## Instructions to follow
Going down the data below, set down exactly the line with "5 They deliberately" and each line after it through the line with "6 through which"; no other lines.

## Records to process
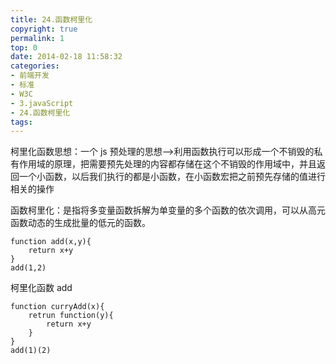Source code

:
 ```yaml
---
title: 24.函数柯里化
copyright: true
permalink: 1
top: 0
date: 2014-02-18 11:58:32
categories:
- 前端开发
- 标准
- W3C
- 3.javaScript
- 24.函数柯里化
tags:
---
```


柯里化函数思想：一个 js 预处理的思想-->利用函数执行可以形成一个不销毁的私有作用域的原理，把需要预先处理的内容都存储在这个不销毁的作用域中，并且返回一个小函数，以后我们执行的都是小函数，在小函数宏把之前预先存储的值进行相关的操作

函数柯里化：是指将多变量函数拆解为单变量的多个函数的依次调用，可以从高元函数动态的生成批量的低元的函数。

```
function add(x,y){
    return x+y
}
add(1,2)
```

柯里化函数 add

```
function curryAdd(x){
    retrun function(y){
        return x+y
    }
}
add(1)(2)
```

* * *

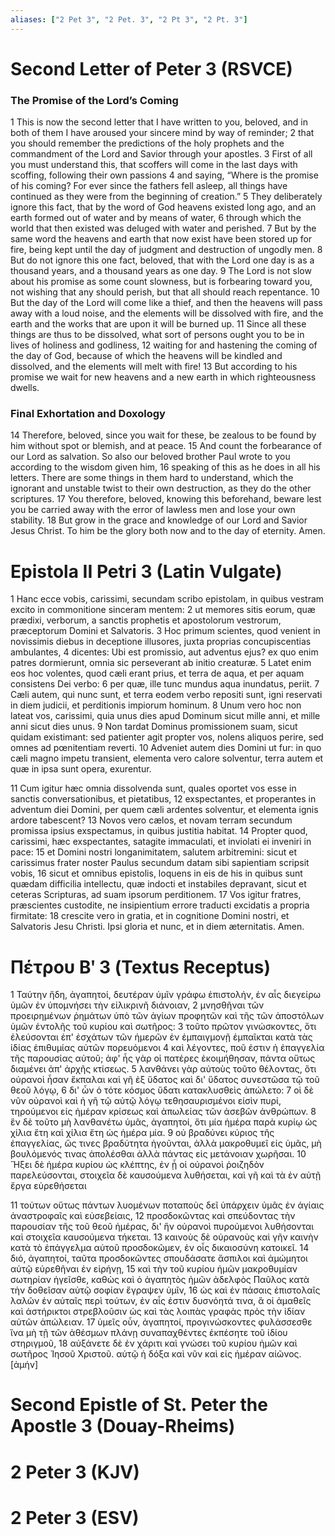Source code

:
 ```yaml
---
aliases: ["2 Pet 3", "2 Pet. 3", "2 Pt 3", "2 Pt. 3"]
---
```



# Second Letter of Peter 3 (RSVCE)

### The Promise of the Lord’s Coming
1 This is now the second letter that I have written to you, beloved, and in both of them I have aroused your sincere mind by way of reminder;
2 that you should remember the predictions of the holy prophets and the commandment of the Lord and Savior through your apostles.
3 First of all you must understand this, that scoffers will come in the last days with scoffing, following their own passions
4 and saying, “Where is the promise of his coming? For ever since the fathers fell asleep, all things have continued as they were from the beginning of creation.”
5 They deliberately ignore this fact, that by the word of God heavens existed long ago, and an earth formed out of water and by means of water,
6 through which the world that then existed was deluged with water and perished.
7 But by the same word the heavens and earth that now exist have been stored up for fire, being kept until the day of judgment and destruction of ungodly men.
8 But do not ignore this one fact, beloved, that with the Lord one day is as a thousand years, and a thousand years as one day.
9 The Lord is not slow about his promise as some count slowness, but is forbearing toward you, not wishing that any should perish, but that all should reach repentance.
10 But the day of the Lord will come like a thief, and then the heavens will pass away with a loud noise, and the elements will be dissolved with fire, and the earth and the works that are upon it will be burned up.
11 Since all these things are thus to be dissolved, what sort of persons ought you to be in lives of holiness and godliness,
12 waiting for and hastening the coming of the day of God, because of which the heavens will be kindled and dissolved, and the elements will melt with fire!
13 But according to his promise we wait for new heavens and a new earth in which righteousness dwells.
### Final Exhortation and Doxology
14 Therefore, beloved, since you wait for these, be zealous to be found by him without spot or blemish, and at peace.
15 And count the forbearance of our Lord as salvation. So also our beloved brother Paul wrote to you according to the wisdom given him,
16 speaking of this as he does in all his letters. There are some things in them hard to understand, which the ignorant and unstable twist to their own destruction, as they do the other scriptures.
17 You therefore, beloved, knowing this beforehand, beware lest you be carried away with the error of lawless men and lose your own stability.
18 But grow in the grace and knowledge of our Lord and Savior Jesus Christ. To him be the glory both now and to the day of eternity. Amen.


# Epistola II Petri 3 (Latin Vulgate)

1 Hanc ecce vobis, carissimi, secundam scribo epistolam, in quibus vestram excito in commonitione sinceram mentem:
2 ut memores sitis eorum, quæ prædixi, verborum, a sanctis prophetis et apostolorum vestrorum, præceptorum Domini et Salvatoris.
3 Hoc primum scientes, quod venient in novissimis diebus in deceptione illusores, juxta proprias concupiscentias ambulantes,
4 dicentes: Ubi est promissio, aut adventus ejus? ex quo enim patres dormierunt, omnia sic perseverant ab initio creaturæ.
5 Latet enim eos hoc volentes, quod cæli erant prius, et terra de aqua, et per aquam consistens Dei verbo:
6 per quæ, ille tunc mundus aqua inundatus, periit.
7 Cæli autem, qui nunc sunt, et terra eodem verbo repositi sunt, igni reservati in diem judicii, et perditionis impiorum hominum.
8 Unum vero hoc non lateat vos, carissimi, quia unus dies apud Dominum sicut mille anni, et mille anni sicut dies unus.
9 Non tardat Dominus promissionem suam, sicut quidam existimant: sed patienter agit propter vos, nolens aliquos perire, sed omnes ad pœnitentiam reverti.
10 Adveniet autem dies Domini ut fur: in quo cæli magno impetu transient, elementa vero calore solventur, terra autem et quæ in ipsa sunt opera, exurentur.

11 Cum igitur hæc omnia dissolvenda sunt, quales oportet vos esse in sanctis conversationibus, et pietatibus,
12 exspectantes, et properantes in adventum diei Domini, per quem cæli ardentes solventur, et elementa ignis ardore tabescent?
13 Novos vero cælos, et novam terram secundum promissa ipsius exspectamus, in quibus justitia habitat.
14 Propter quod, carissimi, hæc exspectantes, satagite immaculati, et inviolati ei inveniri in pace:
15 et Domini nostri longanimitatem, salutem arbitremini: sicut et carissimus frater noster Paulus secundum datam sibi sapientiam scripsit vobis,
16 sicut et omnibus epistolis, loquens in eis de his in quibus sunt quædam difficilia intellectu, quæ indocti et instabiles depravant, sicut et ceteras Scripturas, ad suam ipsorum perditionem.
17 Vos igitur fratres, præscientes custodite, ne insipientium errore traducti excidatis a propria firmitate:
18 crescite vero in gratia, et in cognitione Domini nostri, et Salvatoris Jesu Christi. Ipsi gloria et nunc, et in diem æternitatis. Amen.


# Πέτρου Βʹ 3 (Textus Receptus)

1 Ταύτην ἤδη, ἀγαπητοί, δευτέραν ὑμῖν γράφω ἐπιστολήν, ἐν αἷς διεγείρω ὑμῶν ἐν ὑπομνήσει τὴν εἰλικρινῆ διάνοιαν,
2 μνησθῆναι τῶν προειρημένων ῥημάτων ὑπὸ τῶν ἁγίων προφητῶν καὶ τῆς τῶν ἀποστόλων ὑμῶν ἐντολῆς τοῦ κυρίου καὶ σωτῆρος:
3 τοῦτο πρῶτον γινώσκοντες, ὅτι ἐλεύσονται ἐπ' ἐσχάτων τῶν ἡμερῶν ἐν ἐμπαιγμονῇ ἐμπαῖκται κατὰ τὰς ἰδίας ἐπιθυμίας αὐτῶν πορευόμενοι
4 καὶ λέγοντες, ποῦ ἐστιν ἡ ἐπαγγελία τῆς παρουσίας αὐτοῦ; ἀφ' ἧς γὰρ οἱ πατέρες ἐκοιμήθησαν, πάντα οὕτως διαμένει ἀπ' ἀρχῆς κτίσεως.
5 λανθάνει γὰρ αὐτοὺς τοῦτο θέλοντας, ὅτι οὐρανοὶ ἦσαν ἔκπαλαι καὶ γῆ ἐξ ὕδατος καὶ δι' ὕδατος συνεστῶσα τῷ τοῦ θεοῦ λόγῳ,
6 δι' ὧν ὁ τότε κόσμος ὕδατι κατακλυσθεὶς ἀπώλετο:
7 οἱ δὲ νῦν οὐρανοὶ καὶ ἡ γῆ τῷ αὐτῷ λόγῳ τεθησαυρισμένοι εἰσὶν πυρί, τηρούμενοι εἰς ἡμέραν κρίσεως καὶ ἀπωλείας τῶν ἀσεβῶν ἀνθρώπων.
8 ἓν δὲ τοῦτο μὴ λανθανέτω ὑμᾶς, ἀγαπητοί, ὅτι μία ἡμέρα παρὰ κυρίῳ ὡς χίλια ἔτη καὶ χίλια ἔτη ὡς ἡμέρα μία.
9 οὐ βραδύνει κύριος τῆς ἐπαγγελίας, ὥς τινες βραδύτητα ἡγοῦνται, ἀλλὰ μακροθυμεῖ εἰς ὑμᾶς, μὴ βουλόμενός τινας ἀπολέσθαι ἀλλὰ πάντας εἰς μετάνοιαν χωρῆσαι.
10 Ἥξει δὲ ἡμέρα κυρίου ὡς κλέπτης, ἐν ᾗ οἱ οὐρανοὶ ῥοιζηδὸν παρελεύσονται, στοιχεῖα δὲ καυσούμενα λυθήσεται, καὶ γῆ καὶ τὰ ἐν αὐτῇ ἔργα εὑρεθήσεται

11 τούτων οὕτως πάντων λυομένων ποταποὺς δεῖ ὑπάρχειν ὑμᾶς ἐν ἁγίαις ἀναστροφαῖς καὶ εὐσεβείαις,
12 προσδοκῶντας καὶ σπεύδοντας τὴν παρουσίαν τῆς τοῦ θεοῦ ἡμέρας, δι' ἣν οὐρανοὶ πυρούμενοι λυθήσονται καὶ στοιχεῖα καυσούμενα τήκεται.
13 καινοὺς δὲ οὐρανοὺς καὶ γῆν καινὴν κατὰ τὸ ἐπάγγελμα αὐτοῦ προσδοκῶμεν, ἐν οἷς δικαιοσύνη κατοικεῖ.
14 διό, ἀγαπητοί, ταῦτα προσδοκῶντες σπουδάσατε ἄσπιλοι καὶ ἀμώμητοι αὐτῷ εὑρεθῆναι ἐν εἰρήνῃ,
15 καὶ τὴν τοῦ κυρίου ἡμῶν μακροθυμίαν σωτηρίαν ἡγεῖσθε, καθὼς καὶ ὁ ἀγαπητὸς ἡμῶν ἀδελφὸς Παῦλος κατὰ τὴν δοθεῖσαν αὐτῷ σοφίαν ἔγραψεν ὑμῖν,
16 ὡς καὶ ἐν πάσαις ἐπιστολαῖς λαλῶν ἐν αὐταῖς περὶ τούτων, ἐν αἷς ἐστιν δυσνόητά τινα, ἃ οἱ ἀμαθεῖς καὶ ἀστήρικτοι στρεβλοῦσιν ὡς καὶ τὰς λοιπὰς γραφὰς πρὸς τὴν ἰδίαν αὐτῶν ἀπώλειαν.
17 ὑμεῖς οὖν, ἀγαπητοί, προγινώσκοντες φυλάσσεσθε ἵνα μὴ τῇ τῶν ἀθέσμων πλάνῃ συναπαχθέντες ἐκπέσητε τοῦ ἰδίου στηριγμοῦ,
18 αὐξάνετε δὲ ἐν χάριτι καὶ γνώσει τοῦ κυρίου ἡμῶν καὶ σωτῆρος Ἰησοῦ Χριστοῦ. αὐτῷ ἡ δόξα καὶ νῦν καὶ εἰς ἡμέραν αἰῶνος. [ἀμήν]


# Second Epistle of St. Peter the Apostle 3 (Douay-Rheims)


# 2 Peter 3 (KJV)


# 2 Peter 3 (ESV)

## Task answer
5 They deliberately ignore this fact, that by the word of God heavens existed long ago, and an earth formed out of water and by means of water,
6 through which the world that then existed was deluged with water and perished.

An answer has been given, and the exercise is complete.